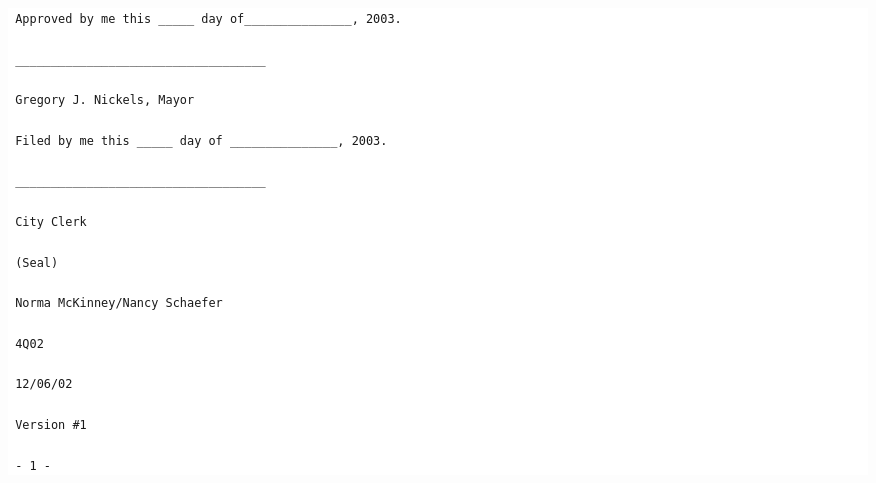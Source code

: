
 ```
 Approved by me this _____ day of_______________, 2003.

 ___________________________________

 Gregory J. Nickels, Mayor

 Filed by me this _____ day of _______________, 2003.

 ___________________________________

 City Clerk

 (Seal)

 Norma McKinney/Nancy Schaefer

 4Q02

 12/06/02

 Version #1

 - 1 -

```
*-*-*
### What this task involves
With images omitted, retype the data word for word.

### Solved problem
Source code

:
 ```
 Approved by me this _____ day of_______________, 2003.

 ___________________________________

 Gregory J. Nickels, Mayor

 Filed by me this _____ day of _______________, 2003.

 ___________________________________

 City Clerk

 (Seal)

 Norma McKinney/Nancy Schaefer

 4Q02

 12/06/02

 Version #1

 - 1 -

```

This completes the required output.